The key goals and core components required for comprehensive programs are outlined in the Fourth National Sexually Transmissible Infections Strategy 2018–2022 and WA Sexual Health and Blood-borne Virus (BBV) Strategies (2015–2018). The WA strategies (2019–2023) incorporate new developments, which are highlighted throughout this manual.

New and highly effective direct acting antivirals (DAA) for the treatment of hepatitis C became available on the Pharmaceutical Benefits Scheme (PBS) in 2016, making the elimination of hepatitis C an achievable goal. Other significant advancements that have occurred in recent years include new treatments for human immunodeficiency virus (HIV), and the rollout of the human papillomavirus (HPV) vaccine. While this manual will not specifically cover issues relating to HIV and HPV, it will focus on increasing access to testing and management of hepatitis B, hepatitis C and treatable STIs.

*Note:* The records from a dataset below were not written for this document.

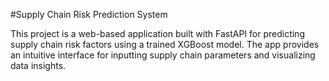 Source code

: #Supply Chain Risk Prediction System

This project is a web-based application built with FastAPI for predicting supply chain risk factors using a trained XGBoost model. The app provides an intuitive interface for inputting supply chain parameters and visualizing data insights.
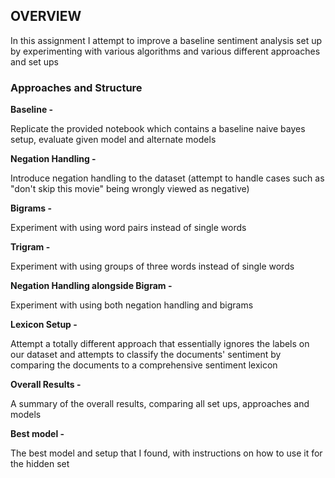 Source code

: ## OVERVIEW

In this assignment I attempt to improve a baseline sentiment analysis set up by experimenting with various algorithms and various different approaches and set ups

### Approaches and Structure

**Baseline -**

Replicate the provided notebook which contains a baseline naive bayes setup, evaluate given model and alternate models

**Negation Handling -**

Introduce negation handling to the dataset (attempt to handle cases such as "don't skip this movie" being wrongly viewed as negative)

**Bigrams -**

Experiment with using word pairs instead of single words

**Trigram -**

Experiment with using groups of three words instead of single words

**Negation Handling alongside Bigram -**

Experiment with using both negation handling and bigrams

**Lexicon Setup -**

Attempt a totally different approach that essentially ignores the labels on our dataset and attempts to classify the documents' sentiment by comparing the documents to a comprehensive sentiment lexicon

**Overall Results -**

A summary of the overall results, comparing all set ups, approaches and models

**Best model -**

The best model and setup that I found, with instructions on how to use it for the hidden set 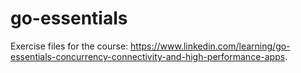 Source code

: # go-essentials
Exercise files for the course: https://www.linkedin.com/learning/go-essentials-concurrency-connectivity-and-high-performance-apps.

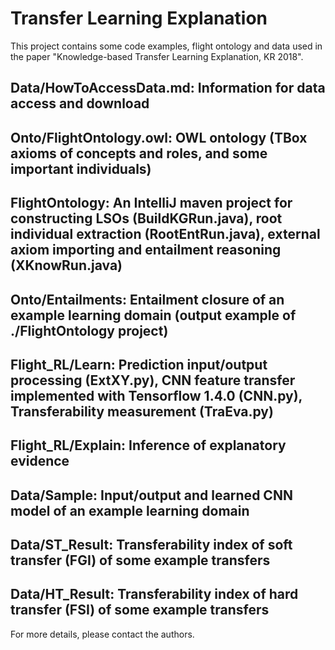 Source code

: # Transfer Learning Explanation

This project contains some code examples, flight ontology and data used in the paper "Knowledge-based Transfer Learning Explanation, KR 2018".

## Data/HowToAccessData.md: Information for data access and download

## Onto/FlightOntology.owl: OWL ontology (TBox axioms of concepts and roles, and some important individuals)

## FlightOntology: An IntelliJ maven project for constructing LSOs (BuildKGRun.java), root individual extraction (RootEntRun.java), external axiom importing and entailment reasoning (XKnowRun.java)

## Onto/Entailments: Entailment closure of an example learning domain (output example of ./FlightOntology project)

## Flight_RL/Learn: Prediction input/output processing (ExtXY.py), CNN feature transfer implemented with Tensorflow 1.4.0 (CNN.py), Transferability measurement (TraEva.py) 

## Flight_RL/Explain: Inference of explanatory evidence

## Data/Sample: Input/output and learned CNN model of an example learning domain

## Data/ST_Result: Transferability index of soft transfer (FGI) of some example transfers

## Data/HT_Result: Transferability index of hard transfer (FSI) of some example transfers

For more details, please contact the authors.
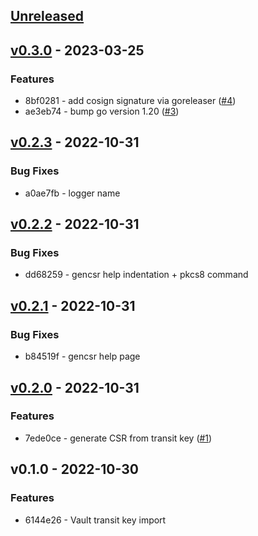 <a name="unreleased"></a>
## [Unreleased]


<a name="v0.3.0"></a>
## [v0.3.0] - 2023-03-25
### Features
- 8bf0281 - add cosign signature via goreleaser ([#4](https://github.com/vdbulcke/hc-vault-util/issues/4))
- ae3eb74 - bump go version 1.20 ([#3](https://github.com/vdbulcke/hc-vault-util/issues/3))


<a name="v0.2.3"></a>
## [v0.2.3] - 2022-10-31
### Bug Fixes
- a0ae7fb - logger name


<a name="v0.2.2"></a>
## [v0.2.2] - 2022-10-31
### Bug Fixes
- dd68259 - gencsr help indentation +  pkcs8 command


<a name="v0.2.1"></a>
## [v0.2.1] - 2022-10-31
### Bug Fixes
- b84519f - gencsr help page


<a name="v0.2.0"></a>
## [v0.2.0] - 2022-10-31
### Features
- 7ede0ce - generate CSR from transit key ([#1](https://github.com/vdbulcke/hc-vault-util/issues/1))


<a name="v0.1.0"></a>
## v0.1.0 - 2022-10-30
### Features
- 6144e26 - Vault transit key import


[Unreleased]: https://github.com/vdbulcke/hc-vault-util/compare/v0.3.0...HEAD
[v0.3.0]: https://github.com/vdbulcke/hc-vault-util/compare/v0.2.3...v0.3.0
[v0.2.3]: https://github.com/vdbulcke/hc-vault-util/compare/v0.2.2...v0.2.3
[v0.2.2]: https://github.com/vdbulcke/hc-vault-util/compare/v0.2.1...v0.2.2
[v0.2.1]: https://github.com/vdbulcke/hc-vault-util/compare/v0.2.0...v0.2.1
[v0.2.0]: https://github.com/vdbulcke/hc-vault-util/compare/v0.1.0...v0.2.0
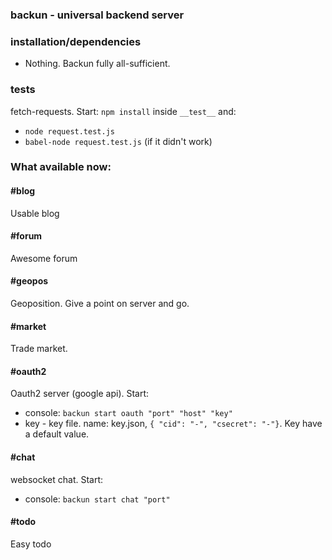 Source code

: ### backun - universal backend server

### installation/dependencies
  * Nothing. Backun fully all-sufficient.

### tests
  fetch-requests. Start: `npm install` inside `__test__` and:
  * `node request.test.js`
  * `babel-node request.test.js` (if it didn't work)

### What available now:

#### #blog
  Usable blog

#### #forum
  Awesome forum

#### #geopos
  Geoposition. Give a point on server and go.

#### #market
  Trade market.

#### #oauth2
  Oauth2 server (google api). Start:
  * console: `backun start oauth "port" "host" "key"`
  * key - key file. name: key.json, `{ "cid": "-", "csecret": "-"}`. Key have a default value.

#### #chat
  websocket chat. Start:
  * console: `backun start chat "port"`

#### #todo
  Easy todo
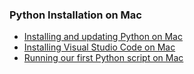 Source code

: ### Python Installation on Mac

- [Installing and updating Python on Mac](https://www.dataquest.io/blog/installing-python-on-mac/#installing-python-mac)
- [Installing Visual Studio Code on Mac](https://www.dataquest.io/blog/installing-python-on-mac/#installing-visual-studio-mac)
- [Running our first Python script on Mac](https://www.dataquest.io/blog/installing-python-on-mac/#running-python-script-mac) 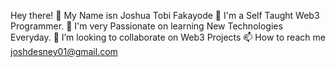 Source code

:  Hey there! 🤝 My Name isn Joshua Tobi Fakayode
🔭 I'm a Self Taught Web3 Programmer.
🌱 I'm very Passionate on learning New Technologies Everyday.
💞️ I’m looking to collaborate on Web3 Projects 
📫 How to reach me joshdesney01@gmail.com

<!---
Sinzupro/Sinzupro is a ✨ special ✨ repository because its `README.md` (this file) appears on your GitHub profile.
You can click the Preview link to take a look at your changes.
--->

Despite those advancements, a syphilis outbreak that commenced in 2011 has extended beyond Queensland to the Northern Territory (NT), Western Australia (WA) and South Australia (SA), affecting mainly 15 to 30-year-old Aboriginal and Torres Strait Islander people living in remote and regional areas. The re-emergence of cases of congenital syphilis and neonatal deaths has necessitated an increased emphasis on responses and strategies to contain this outbreak and prevent adverse outcomes.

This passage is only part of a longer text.